What is Cryptocurrency?
Also referred to as crypto, cryptocurrency has turned into a new type of mainstream digital currency. According to a Pew Research survey released in 2021, more than 80 percent of Americans have heard of the term cryptocurrency. Nearly 20 percent of Americans have invested in some form of crypto. The new form of digital currency is used to buy goods and services as well.
The key feature of crypto is the digital currency’s decentralization. No financial institution such as the Federal Reserve controls the currency, and there is no need to depend on a third party to process the digital currency. The decentralization of cryptocurrency has led some critics to call for the federal government to impose much stricter regulations.
One of the risks nonprofits face when accepting cryptocurrency is the sender of a donation might be difficult to identify because a name is not attached to a transaction. Instead, a wallet address and transaction ID (TXID) identify the sender. Without a name linked to a cryptocurrency donation, it makes it difficult to confirm the reception of a gift, as well as document tax receipts.
Let’s review a few other risks nonprofit organizations should consider when accepting cryptocurrency donations.
Illegal Activities
Donor anonymity is a problem for another reason: Donors can be involved in illegal activities.
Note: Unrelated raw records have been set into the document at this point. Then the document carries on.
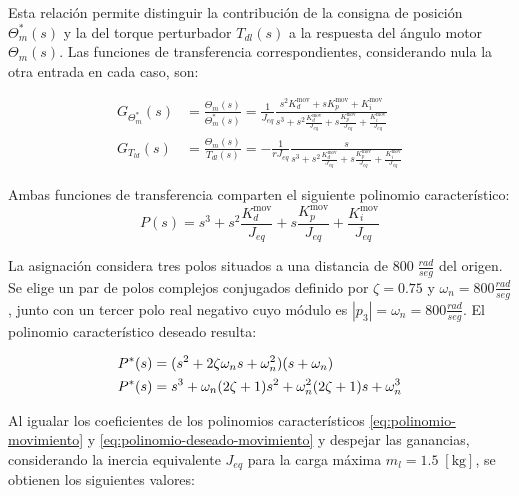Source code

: \documentclass[blue,fullpaper]{ludusofficial}  %
\begin{document}
Esta relación permite distinguir la contribución de la consigna de posición $\Theta_{m}^{*}(s)$ y la del torque perturbador $T_{dl}(s)$ a la respuesta del ángulo motor $\Theta_{m}(s)$. Las funciones de transferencia correspondientes, considerando nula la otra entrada en cada caso, son:

\begin{align}
G_{\Theta^{*}_{m}}(s) & = \frac{\Theta_{m}(s)}{\Theta^{*}_{m}(s) }  = \frac{1}{J_{eq}} \frac{  s^{2}K_{d}^{\text{mov}} + sK_{p}^{\text{mov}} + K_{i}^{\text{mov}} }{ s^{3}+ s^{2}\frac{K_{d}^{\text{mov}}}{J_{eq}} + s\frac{K_{p}^{\text{mov}}}{J_{eq}}  + \frac{K_{i}^{\text{mov}}}{J_{eq}} }
\label{eq:transferencia-posicion-lc} \\
G_{T_{ld}}(s) & = \frac{\Theta_{m}(s)}{T_{dl}(s) } =  - \frac{1}{rJ_{eq}} \frac{s}{ s^{3}+ s^{2}\frac{K_{d}^{\text{mov}}}{J_{eq}} + s\frac{K_{p}^{\text{mov}}}{J_{eq}}  + \frac{K_{i}^{\text{mov}}}{J_{eq}} }
\label{eq:transferencia-perturbacion-lc}
\end{align}

Ambas funciones de transferencia comparten el siguiente polinomio característico:
\begin{equation}
\label{eq:polinomio-movimiento}
P(s) = s^{3}+ s^{2}\frac{K_{d}^{\text{mov}}}{J_{eq}} + s\frac{K_{p}^{\text{mov}}}{J_{eq}}  + \frac{K_{i}^{\text{mov}}}{J_{eq}}
\end{equation}

La asignación considera tres polos situados a una distancia de $800\;\frac{rad}{seg}$ del origen. Se elige un par de polos complejos conjugados definido por $\zeta=0.75$ y $\omega_{n}=800 \frac{rad}{seg}$, junto con un tercer polo real negativo cuyo módulo es $|p_{3}|=\omega_{n}=800 \frac{rad}{seg}$. El polinomio característico deseado resulta:

\begin{align}
P^{*}(s)  & = (s^{2}+2\zeta \omega_{n}s+\omega_{n}^{2})(s+\omega_{n})
\notag \\
P^{*}(s)  & = s^{3} + \omega_{n} (2\zeta+1) s^{2} + \omega_{n}^{2} (2\zeta+1)s + \omega_{n}^{3}
\label{eq:polinomio-deseado-movimiento}
\end{align}

Al igualar los coeficientes de los polinomios característicos \eqref{eq:polinomio-movimiento} y \eqref{eq:polinomio-deseado-movimiento} y despejar las ganancias, %
considerando la inercia equivalente $J_{eq}$ para la carga máxima $m_{l} =1.5\;[\text{kg}]$, se obtienen los siguientes valores:
\end{document}
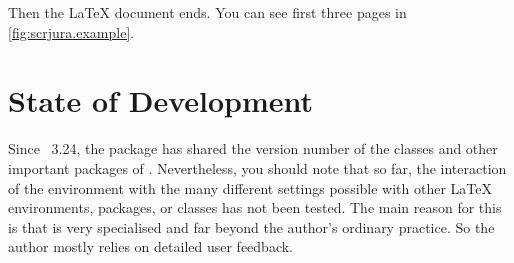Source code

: %
Then the \LaTeX{} document ends. You can see first three pages in
\autoref{fig:scrjura.example}.%
%
\begin{figure}
  \setcapindent{0pt}%
  \label{fig:scrjura.example}
\end{figure}

\section{State of Development}

Since \KOMAScript~3.24, the  package has shared the version
number of the classes and other important packages of \KOMAScript.
Nevertheless, you should note that so far, the interaction of the
 environment with the many different settings
possible with other \LaTeX{} environments, packages, or classes has not been
tested. The main reason for this is that  is very specialised
and far beyond the author's ordinary practice. So the author mostly relies on
detailed user feedback.%
\EndIndexGroup

\endinput

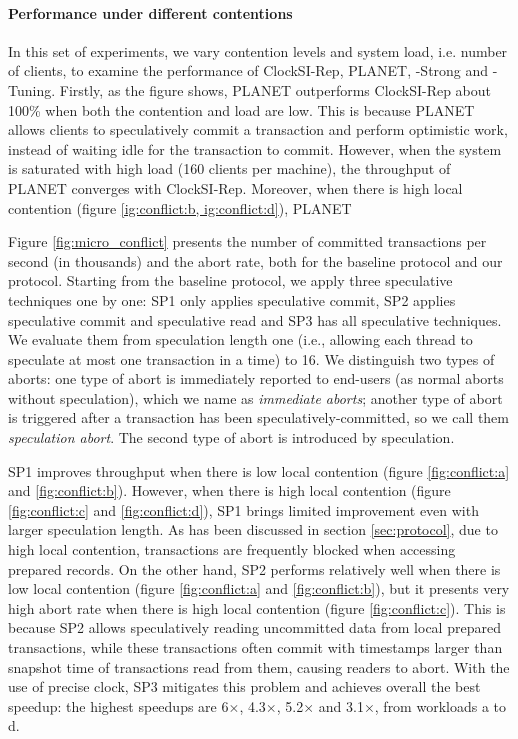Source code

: \paragraph{Performance under different contentions} In this set of experiments, we vary contention levels and system load, i.e. number of clients, to examine the performance of ClockSI-Rep, PLANET, {\specula}-Strong and {\specula}-Tuning. Firstly, as the figure shows, PLANET outperforms ClockSI-Rep about 100\% when both the contention and load are low. This is because PLANET allows clients to speculatively commit a transaction and perform optimistic work, instead of waiting idle for the transaction to commit. However, when the system is saturated with high load (160 clients per machine), the throughput of PLANET converges with ClockSI-Rep. Moreover, when there is high local contention (figure \ref{ig:conflict:b, ig:conflict:d}), PLANET 

Figure \ref{fig:micro_conflict} presents the number of committed transactions per second (in thousands) and the abort rate, both for the baseline protocol and our protocol. Starting from the baseline protocol, we apply three speculative techniques one by one: SP1 only applies speculative commit, SP2 applies speculative commit and speculative read and SP3 has all speculative techniques. We evaluate them from speculation length one (i.e., allowing each thread to speculate at most one transaction in a time) to 16. We distinguish two types of aborts: one type of abort is immediately reported to end-users (as normal aborts without speculation), which we name as \textit{immediate aborts}; another type of abort is triggered after a transaction has been speculatively-committed, so we call them \textit{speculation abort}. The second type of abort is introduced by speculation.

SP1 improves throughput when there is low local contention (figure \ref{fig:conflict:a} and \ref{fig:conflict:b}). However, when there is high local contention (figure \ref{fig:conflict:c} and \ref{fig:conflict:d}), SP1 brings limited improvement even with larger speculation length. As has been discussed in section \ref{sec:protocol}, due to high local contention, transactions are frequently blocked when accessing prepared records. On the other hand, SP2 performs relatively well when there is low local contention (figure \ref{fig:conflict:a} and \ref{fig:conflict:b}), but it presents very high abort rate when there is high local contention (figure \ref{fig:conflict:c}). This is because SP2 allows speculatively reading uncommitted data from local prepared transactions, while these transactions often commit with timestamps larger than snapshot time of transactions read from them, causing readers to abort. With the use of precise clock, SP3 mitigates this problem and achieves overall the best speedup: the highest speedups are 6$\times$, 4.3$\times$, 5.2$\times$ and 3.1$\times$, from workloads a to d. 

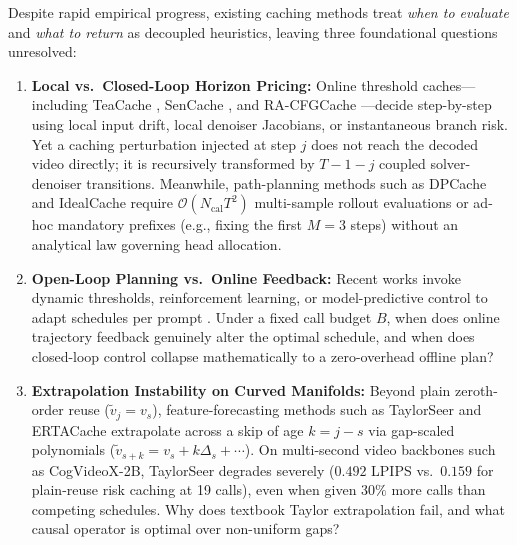 Despite rapid empirical progress, existing caching methods treat \emph{when to evaluate} and \emph{what to return} as decoupled heuristics, leaving three foundational questions unresolved:
\begin{enumerate}
\item \textbf{Local vs.\ Closed-Loop Horizon Pricing:} Online threshold caches---including TeaCache \citep{liu2025teacache}, SenCache \citep{haghighi2026sencache}, and RA-CFGCache \citep{liu2026racfgcache}---decide step-by-step using local input drift, local denoiser Jacobians, or instantaneous branch risk. Yet a caching perturbation injected at step $j$ does not reach the decoded video directly; it is recursively transformed by $T - 1 - j$ coupled solver-denoiser transitions. Meanwhile, path-planning methods such as DPCache \citep{cui2026dpcache} and IdealCache \citep{xue2026idealcache} require $\mathcal{O}(N_{\mathrm{cal}} T^2)$ multi-sample rollout evaluations or ad-hoc mandatory prefixes (e.g., fixing the first $M=3$ steps) without an analytical law governing head allocation.
\item \textbf{Open-Loop Planning vs.\ Online Feedback:} Recent works invoke dynamic thresholds, reinforcement learning, or model-predictive control to adapt schedules per prompt \citep{haghighi2026sencache,li2026racer}. Under a fixed call budget $B$, when does online trajectory feedback genuinely alter the optimal schedule, and when does closed-loop control collapse mathematically to a zero-overhead offline plan?
\item \textbf{Extrapolation Instability on Curved Manifolds:} Beyond plain zeroth-order reuse ($\tilde{v}_j = v_s$), feature-forecasting methods such as TaylorSeer \citep{liu2025taylorseer} and ERTACache \citep{peng2025ertacache} extrapolate across a skip of age $k = j - s$ via gap-scaled polynomials ($\tilde{v}_{s+k} = v_s + k \Delta_s + \cdots$). On multi-second video backbones such as CogVideoX-2B, TaylorSeer degrades severely ($0.492$ LPIPS vs.\ $0.159$ for plain-reuse risk caching at 19 calls), even when given $30\%$ more calls than competing schedules. Why does textbook Taylor extrapolation fail, and what causal operator is optimal over non-uniform gaps?
\end{enumerate}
If a donor to your nonprofit organization sends cryptocurrency, and the donor is discovered to be involved in an illegal activity, your nonprofit might not recover financially from the negative publicity. Fraud is the most common type of illegal activity associated with cryptocurrency.
Volatile Market
The stock and bond markets are considered volatile, which generates some risk for investors. However, the volatility of the stock and bond markets is nothing compared to the potential financial disaster lurking in the cryptocurrency market. The value of crypto can dramatically rise or fall at any time. This means that if your nonprofit organization does not immediately convert crypto to cash, you run the risk of your donation losing value in just a matter of a few minutes.
Lack of Regulation
As with other new financial trends, state and federal government agencies have a difficult time keeping up with the rapid rise of cryptocurrency. This means the lack of government regulations has left investors standing on an island when it comes to legal liability. If your nonprofit decides to accept cryptocurrencies as donations, hire an independent auditing firm such as EWA to ensure the safety of your digital currency transactions.
IRS Implications
Complying with the IRS code is crucial for nonprofits that accept cryptocurrency as donations. The IRS states nonprofit organizations should treat cryptocurrency donations as noncash contributions to their organizations. This means your nonprofit must file IRS Form 990 to account for crypto donations. If you accept cryptocurrencies and convert the donations to cash within the years after reception, then your nonprofit must file IRS Form 8282.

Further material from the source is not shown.